Shawn Shakespeare (SkinnyNilla) and Lien Lowe invited me to get a sneak peek of their new design for their homestead region of Nelipot ahead of the region’s “official” re-opening in its new location – an invitation I was delighted to accept and jump upon.
The first time I visited the region, it offered a ruggedly handsome island surrounded by gently undulating off-region hills that together suggested a temperate archipelago, perhaps caught in early spring. Within the region itself lay a richness and depth of detail that delighted the eye and camera, as I noted at the time in Nelipot’s beauty in Second Life. This remains the case with this latest iteration, which includes a number of touches that harken back to that previous design that give an underlying sense of continuity between the two settings whilst also allowing this iteration to be unique in and of itself.
While the region still sits within a surround, the low island hills have given way to a range of high mountains through which water from the sea beyond winds, giving the impression that the land here is a small nest of islands cupped within a sheltered bay, the tall peaks protecting and hiding them from the world beyond.
There are four islands making up the group. two small islets, one of which comes close to being an outlier such is its position and difference to the others in the group, and two main islands that sit as a cupped pair. Lying towards the south-west, the landing point is on one of the smaller islands, a grass-topped table of rock which the landing point shares with a small chapel. It is separated from the two large islands by a channel of tidal water that can be crossed in one of three ways: wading through it, flying over it, or by grabbing a swan pedal boat from the rezzer at the little dock just down from the chapel.
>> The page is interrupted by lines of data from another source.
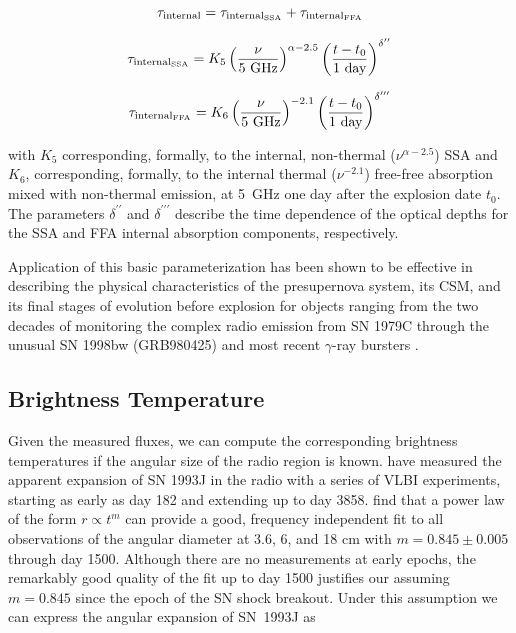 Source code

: \documentclass[12pt,preprint]{aastex}
\begin{document}
\begin{equation}
\label{eq9}
\tau_{\rm internal}  = \tau_{\rm internal_{\rm SSA}} + \tau_{\rm internal_{\rm FFA}}
\end{equation}

\begin{equation}
\label{eq10}
\tau_{\rm internal_{\rm SSA}} = K_5\left(\frac{\nu}{\mbox{5\
GHz}}\right)^{\alpha-2.5}  \left(\frac{t-t_0}{\mbox{1\
day}}\right)^{\delta^{\prime\prime}}
\end{equation}

\begin{equation}
\label{eq11}
\tau_{\rm internal_{\rm FFA}}  =   K_6  \left(\frac{\nu}{\mbox{5\
GHz}}\right)^{-2.1} \left(\frac{t-t_0}{\mbox{1\
day}}\right)^{\delta^{\prime\prime\prime}}
\end{equation}

\noindent with $K_5$ corresponding, formally, to the internal,
non-thermal ($\nu^{\alpha - 2.5}$) SSA and $K_6$, corresponding, formally,
to the internal thermal ($\nu^{-2.1}$) free-free absorption mixed with
non-thermal emission, at 5~GHz one day after the explosion date $t_0$. 
The parameters $\delta^{\prime \prime}$ and $\delta^{\prime \prime
\prime}$ describe the time dependence of the optical depths for the SSA
and FFA internal absorption components, respectively. 

Application of this basic parameterization has been shown to be effective
in describing the physical characteristics of the presupernova system,
its CSM, and its final stages of evolution before explosion for objects
ranging from the two decades of monitoring the complex radio emission
from SN 1979C \citep{Montes00} through the unusual SN 1998bw (GRB980425)
\citep{Weiler01} and most recent $\gamma$-ray bursters
\citep{Weiler02,Weiler03}.

\subsection{Brightness Temperature}

Given the measured fluxes, we can compute the corresponding brightness
temperatures if the angular size of the radio region is known.  \cite{Marcaide95a,Marcaide95b,Marcaide97,Marcaide05,Marcaide07} have measured the apparent expansion of SN 1993J in the radio with a series of VLBI experiments, starting as early
as day 182 and extending up to day 3858.  \cite{Marcaide07} find
that a power law of the form $r \propto t^m$ can provide a good, frequency independent fit to all observations of the angular diameter at 3.6, 6, and 18 cm with $m = 0.845 \pm 0.005$
through day 1500. Although there are no measurements at early epochs,
the remarkably good quality of the fit up to day 1500 justifies our assuming $m = 0.845$ since the epoch of the SN shock breakout.  Under this assumption we can express the angular expansion of SN~1993J as
\end{document}
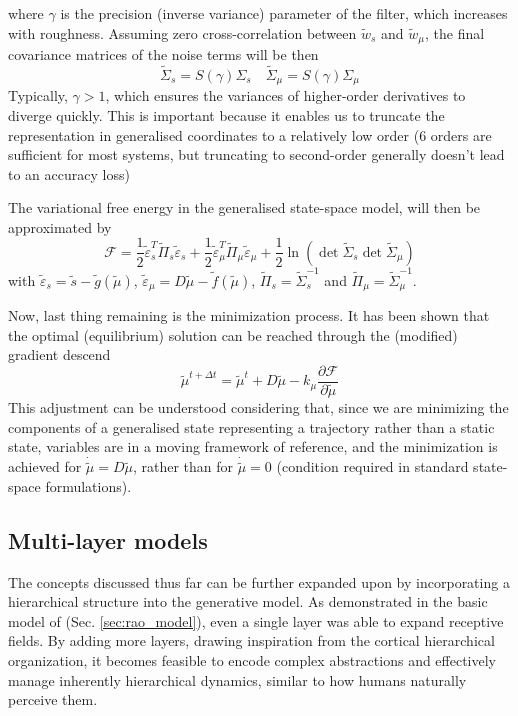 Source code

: \documentclass[10pt]{article}
\begin{document}
where $\gamma$ is the precision (inverse variance) parameter of the filter, which increases with roughness. Assuming zero cross-correlation between $\tilde{w}_s$ and $\tilde{w}_{\mu}$, the final covariance matrices of the noise terms will be then 
\begin{equation}
    \tilde{\Sigma}_s = S(\gamma)\Sigma_s \quad  \tilde{\Sigma}_{\mu} = S(\gamma)\Sigma_{\mu} 
\end{equation}
Typically, $\gamma > 1$, which ensures the variances of higher-order derivatives to diverge quickly. This is important because it enables us to truncate the representation in generalised coordinates to a relatively low order (6 orders are sufficient for most systems, but truncating to second-order generally doesn't lead to an accuracy loss)

The variational free energy in the generalised state-space model, will then be approximated by
\begin{equation}
    \mathcal{F} = \frac{1}{2}\tilde{\varepsilon}_s^T \tilde{\Pi}_s \tilde{\varepsilon}_s + \frac{1}{2}\tilde{\varepsilon}_{\mu}^T \tilde{\Pi}_{\mu} \tilde{\varepsilon}_{\mu} + \frac{1}{2} \ln(\det \tilde{\Sigma}_s \det \tilde{\Sigma}_{\mu})
\end{equation}
with $\tilde{\varepsilon}_s = \tilde{s} - \tilde{g}(\tilde{\mu})$, $\tilde{\varepsilon}_{\mu} = D\tilde{\mu} - \tilde{f}(\tilde{\mu})$, $\tilde{\Pi}_s = \tilde{\Sigma}_s^{-1}$ and $\tilde{\Pi}_{\mu} = \tilde{\Sigma}_{\mu}^{-1}$.

Now, last thing remaining is the minimization process. It has been shown \citep{Friston2008} that the optimal (equilibrium) solution can be reached through the (modified) gradient descend
\begin{equation}
    \tilde{\mu}^{t+\Delta t} = \tilde{\mu}^{t} + D\tilde{\mu} - k_{\mu} \frac{\partial \mathcal{F}}{\partial \tilde{\mu}}
\end{equation}
This adjustment can be understood considering that, since we are minimizing the components of a generalised state representing a trajectory rather than a static state, variables are in a moving framework of reference, and the minimization is achieved for $\dot{\tilde{\mu}} = D \tilde{\mu}$, rather than for $\dot{\tilde{\mu}} = 0$ (condition required in standard state-space formulations).  

\subsection{Multi-layer models}
The concepts discussed thus far can be further expanded upon by incorporating a hierarchical structure into the generative model. As demonstrated in the basic model of \citep{Rao1999} (Sec. \ref{sec:rao_model}), even a single layer was able to expand receptive fields. By adding more layers, drawing inspiration from the cortical hierarchical organization, it becomes feasible to encode complex abstractions and effectively manage inherently hierarchical dynamics, similar to how humans naturally perceive them.
\end{document}
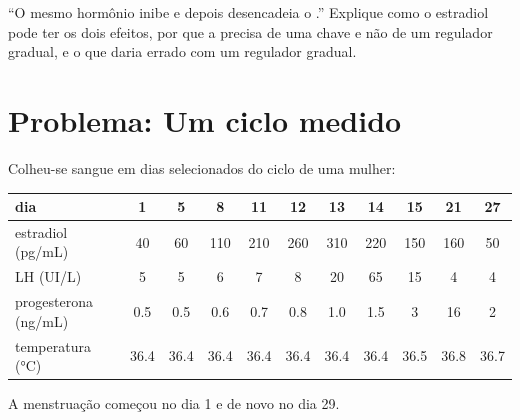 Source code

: \begin{exercise}[$\star\star\star$]\label{exo:b2:reproductive-hormones:12}
``O mesmo hormônio inibe e depois desencadeia o .'' Explique
como o estradiol pode ter os dois efeitos, por que a  precisa
de uma chave e não de um regulador gradual, e o que daria errado com um
regulador gradual.
\end{exercise}

\section{Problema: Um ciclo medido}

\begin{problem}
\label{pb:b2:reproductive-hormones:1}
Colheu-se sangue em dias selecionados do ciclo de uma mulher:

\begin{center}
\small
\begin{tabular}{lcccccccccc}
\hline
dia & 1 & 5 & 8 & 11 & 12 & 13 & 14 & 15 & 21 & 27 \\
\hline
estradiol (\unit{pg/mL}) & 40 & 60 & 110 & 210 & 260 & 310 & 220 & 150 & 160 & 50 \\
LH (\unit{UI/L}) & 5 & 5 & 6 & 7 & 8 & 20 & 65 & 15 & 4 & 4 \\
progesterona (\unit{ng/mL}) & 0.5 & 0.5 & 0.6 & 0.7 & 0.8 & 1.0 & 1.5 & 3 & 16 & 2 \\
temperatura (\unit{\celsius}) & 36.4 & 36.4 & 36.4 & 36.4 & 36.4 & 36.4 & 36.4 & 36.5 & 36.8 & 36.7 \\
\hline
\end{tabular}
\end{center}

A menstruação começou no dia 1 e de novo no dia 29.


\end{problem}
Taking the pedal boat is perhaps the best option for those who wish to really appreciate the region naturally, as it presents the opportunity to skirt around the beach of the more western of the two large islands to reach the shallow open waters to the north. Here, it is possible to pedal around and have a little fun – providing boaters keep an eye out for the region boundary. More particularly, it presents the two large islands as they lie, one cupped in the curving arms of the other, the beach of the nearest of the pair continuing along its north side, facing the second of the two small isles.
This second islet looks almost like a an upwelling of coral that, for whatever reason, a departing sea level has exposed over time to allow nature’s other mechanisms – wind, rain, erosion – gradually turn into a group of connected knolls that offer a little retreat covered in scrub grass and where seeds of flowers have been blown to take root together with a quartet of scruffy, wind-blown pines.
A further boat rezzer sits on a deck built out from this little isle, providing the means for visitors to come ashore and enjoy the islet’s offering before continuing their journey aboard another pedal boat. East of the isle the water is broken by humps of rock that stretch towards the headland at one end of the largest island in the group. Sitting like stepping stones a giant might use to cross the water, these rocks sit as a hazard to navigation by boat – but is is possible to plot a route through them and so reach the calmer channel of water that separates the two large islands.
Crescent-shaped, the larger of the pair holds its sandy-edged cousin cupped in its arms. Such is their position relative to one another, it appears as if these may have once been a single landmass, the slender tongue of land that almost connecting them adding to this – although the dilapidated state of the bridge that spans the narrow gap between tongue and island also suggests it’s been around a long time, so if the two islands were ever connected, then it might have been very long ago…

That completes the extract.